When a website is small and doesn’t have any protection like a captcha or blocks, this may not be very noticeable. However, when you scrape large amounts of data within a short time from websites like Google, Amazon, or Zillow, the benefits of using our web scraping API become obvious.
Puppeteer
Puppeteer is a more complex JavaScript library for web scraping, automation, and testing.
Advantages
It allows you to call the headless browser to simulate a real user’s behavior and automate browser tasks. In addition, because there is a page transition and the result is scraped after the web page loads, you can scrape not only static web pages but also dynamic ones. In addition, you can perform actions on the web page, be it clicking on links, filling out forms, or scrolling.
Disadvantages
Among the disadvantages is that the library is more difficult for beginners than the ones mentioned above. However, this should not be a significant challenge thanks to the active community and the large number of examples.
Example of Scraper
Let’s start by plugging in the library, creating a basic function, and error-catching. Let’s also go straight to the page, using Puppeteer commands to make the transition. Use await browser to wait for the web page to fully load.
const puppeteer = require('puppeteer');
(async function example() => {
try {
const browser = await puppeteer.launch();
const page = await browser.newPage();
await page.goto('https://demo.opencart.com/');
const elements = await page.$$('.col');
// Here will be code
await browser.close();
} catch (error) {
console.log(error);
}
})();
We also added a search for elements with the “.col” class and a browser close so you don’t forget to do it at the end. Now we can go through all the products and choose the data we need:
for (const element of elements) {
const image = await element.$eval('img', img => img.getAttribute('src'));
const title = await element.$eval('h4', h4 => h4.textContent);
const link = await element.$eval('h4 > a', a => a.getAttribute('href'));
const desc = await element.$eval('p', p => p.textContent);
const new_p = await element.$eval('span.price-new', span => span ? span.textContent : '-');
const new_p = await element.$eval('span.price-new', span => span ? span.textContent : '-');
const tax = await element.$eval('span.price-tax', span => span ? span.textContent : '-');
console.log('Image:', image);
console.log('Title:', title);
console.log('Link:', link);
console.log('Description:', desc);
console.log('Old Price:', old_p);
console.log('New Price:', new_p);
console.log('Tax:', tax);
console.log('');
}
We used “span ? span.textContent : ’-’” to check for content. For example, if there is no new price, instead of an error, we just put a ”-” in the corresponding element.

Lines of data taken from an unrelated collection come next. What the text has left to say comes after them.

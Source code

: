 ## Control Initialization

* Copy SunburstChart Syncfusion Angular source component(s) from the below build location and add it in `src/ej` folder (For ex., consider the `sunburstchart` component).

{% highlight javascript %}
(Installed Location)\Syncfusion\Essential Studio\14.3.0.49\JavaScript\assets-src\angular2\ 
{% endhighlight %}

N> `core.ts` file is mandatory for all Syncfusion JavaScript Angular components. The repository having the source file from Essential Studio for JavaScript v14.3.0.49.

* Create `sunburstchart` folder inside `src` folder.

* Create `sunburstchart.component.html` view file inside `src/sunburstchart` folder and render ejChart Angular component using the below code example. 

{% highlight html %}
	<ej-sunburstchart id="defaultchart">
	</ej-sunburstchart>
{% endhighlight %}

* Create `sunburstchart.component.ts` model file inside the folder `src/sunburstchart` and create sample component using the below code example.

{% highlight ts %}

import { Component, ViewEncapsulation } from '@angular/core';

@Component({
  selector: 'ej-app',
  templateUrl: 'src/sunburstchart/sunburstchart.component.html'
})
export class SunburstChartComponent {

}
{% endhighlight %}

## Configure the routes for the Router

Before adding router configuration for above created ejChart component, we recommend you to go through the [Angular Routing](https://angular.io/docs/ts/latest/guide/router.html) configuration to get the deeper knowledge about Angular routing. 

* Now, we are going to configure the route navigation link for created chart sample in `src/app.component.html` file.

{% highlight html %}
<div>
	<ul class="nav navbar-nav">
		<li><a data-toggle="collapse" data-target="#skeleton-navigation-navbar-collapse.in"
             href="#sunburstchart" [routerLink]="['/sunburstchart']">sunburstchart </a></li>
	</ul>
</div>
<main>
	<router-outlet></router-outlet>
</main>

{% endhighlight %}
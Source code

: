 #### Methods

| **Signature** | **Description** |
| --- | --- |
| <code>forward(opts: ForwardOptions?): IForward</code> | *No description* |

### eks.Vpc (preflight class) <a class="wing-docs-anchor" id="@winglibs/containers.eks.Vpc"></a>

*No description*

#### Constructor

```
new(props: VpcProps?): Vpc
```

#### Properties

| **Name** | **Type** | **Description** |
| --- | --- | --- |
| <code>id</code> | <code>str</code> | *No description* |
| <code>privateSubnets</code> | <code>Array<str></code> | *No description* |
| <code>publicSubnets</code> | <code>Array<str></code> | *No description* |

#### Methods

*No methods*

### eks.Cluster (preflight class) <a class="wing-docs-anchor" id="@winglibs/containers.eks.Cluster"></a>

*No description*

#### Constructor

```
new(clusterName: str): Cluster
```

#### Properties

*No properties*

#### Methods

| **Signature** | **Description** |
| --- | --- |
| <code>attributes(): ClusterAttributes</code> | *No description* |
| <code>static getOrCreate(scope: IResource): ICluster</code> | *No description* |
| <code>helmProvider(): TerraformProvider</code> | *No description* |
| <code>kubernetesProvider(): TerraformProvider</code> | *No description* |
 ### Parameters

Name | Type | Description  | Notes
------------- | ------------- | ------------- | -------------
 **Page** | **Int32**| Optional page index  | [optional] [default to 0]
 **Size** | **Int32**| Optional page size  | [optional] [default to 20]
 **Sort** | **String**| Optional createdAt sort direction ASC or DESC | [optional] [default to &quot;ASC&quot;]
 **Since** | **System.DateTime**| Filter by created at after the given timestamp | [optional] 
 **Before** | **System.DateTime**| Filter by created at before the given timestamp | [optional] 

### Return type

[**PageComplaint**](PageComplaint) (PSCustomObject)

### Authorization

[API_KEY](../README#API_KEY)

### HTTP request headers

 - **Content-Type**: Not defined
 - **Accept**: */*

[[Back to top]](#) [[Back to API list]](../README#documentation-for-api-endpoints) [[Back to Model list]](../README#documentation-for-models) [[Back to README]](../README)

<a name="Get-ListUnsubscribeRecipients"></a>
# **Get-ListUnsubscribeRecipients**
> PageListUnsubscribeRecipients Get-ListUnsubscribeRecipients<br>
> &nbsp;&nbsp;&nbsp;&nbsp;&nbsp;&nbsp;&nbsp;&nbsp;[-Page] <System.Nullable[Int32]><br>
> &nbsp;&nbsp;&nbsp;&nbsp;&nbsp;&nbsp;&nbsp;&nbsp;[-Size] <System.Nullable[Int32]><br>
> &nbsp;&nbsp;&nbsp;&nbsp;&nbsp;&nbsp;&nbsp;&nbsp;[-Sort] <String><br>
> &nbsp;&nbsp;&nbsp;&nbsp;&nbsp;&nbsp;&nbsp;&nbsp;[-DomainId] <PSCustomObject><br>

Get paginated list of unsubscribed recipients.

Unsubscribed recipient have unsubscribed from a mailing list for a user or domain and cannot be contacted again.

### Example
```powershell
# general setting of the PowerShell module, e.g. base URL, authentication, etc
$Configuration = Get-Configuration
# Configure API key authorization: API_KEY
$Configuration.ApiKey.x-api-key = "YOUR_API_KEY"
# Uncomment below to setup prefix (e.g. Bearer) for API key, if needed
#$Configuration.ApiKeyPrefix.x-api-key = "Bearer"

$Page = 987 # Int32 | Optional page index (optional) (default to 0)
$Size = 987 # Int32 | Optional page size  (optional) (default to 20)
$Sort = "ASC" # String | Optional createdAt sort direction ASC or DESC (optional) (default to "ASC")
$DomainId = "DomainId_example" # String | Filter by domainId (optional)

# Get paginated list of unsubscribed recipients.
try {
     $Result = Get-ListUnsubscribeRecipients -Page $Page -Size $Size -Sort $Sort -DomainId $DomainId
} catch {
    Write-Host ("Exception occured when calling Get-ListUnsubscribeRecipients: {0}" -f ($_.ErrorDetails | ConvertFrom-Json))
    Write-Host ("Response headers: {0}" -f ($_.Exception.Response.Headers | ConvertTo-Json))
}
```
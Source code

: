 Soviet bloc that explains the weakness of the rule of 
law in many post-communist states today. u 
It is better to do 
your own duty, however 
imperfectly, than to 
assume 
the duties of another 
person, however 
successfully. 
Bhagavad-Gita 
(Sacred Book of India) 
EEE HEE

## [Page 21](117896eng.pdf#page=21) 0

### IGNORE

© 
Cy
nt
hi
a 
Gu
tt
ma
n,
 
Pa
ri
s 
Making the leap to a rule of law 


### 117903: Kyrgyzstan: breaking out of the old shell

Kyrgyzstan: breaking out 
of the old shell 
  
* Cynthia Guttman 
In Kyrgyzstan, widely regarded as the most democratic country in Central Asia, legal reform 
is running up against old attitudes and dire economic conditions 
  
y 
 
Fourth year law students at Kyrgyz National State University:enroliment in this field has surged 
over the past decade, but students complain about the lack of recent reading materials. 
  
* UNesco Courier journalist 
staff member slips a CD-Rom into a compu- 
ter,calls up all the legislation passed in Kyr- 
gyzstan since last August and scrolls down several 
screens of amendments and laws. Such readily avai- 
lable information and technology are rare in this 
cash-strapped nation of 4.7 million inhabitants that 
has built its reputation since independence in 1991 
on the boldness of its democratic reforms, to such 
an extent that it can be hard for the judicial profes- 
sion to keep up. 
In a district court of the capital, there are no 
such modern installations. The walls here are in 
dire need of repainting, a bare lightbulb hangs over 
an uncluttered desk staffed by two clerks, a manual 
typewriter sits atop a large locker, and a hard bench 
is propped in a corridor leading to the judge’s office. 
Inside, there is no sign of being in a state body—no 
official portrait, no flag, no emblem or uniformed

However, if the structure does not have such a selector, as with “.price-old”, we will get an error, so let’s consider this option and fix the code a bit.
const old_p_element = await element.$('span.price-old');
const old_p = old_p_element ? await old_p_element.evaluate(span => span.textContent) : '-';
If we execute our code, we will get a nicely structured result without errors.
From our experience, using Puppeteer is very convenient. It has many features, functions, and well-written documentation with many examples.
Selenium
Selenium is an open-source platform widely used to automate web browsers. Selenium supports many programming languages, including JavaScript, Python, Java, and C#, making it universal and widely used.
Selenium uses a headless browser, allowing you to simulate user behavior and perform actions on web pages like a human does. This makes it helpful in web scraping, testing web applications, and performing repetitive website tasks.
Advantages
Because of its popularity and ease of use, Selenium has an extensive community in any supported programming language, including JavaScript.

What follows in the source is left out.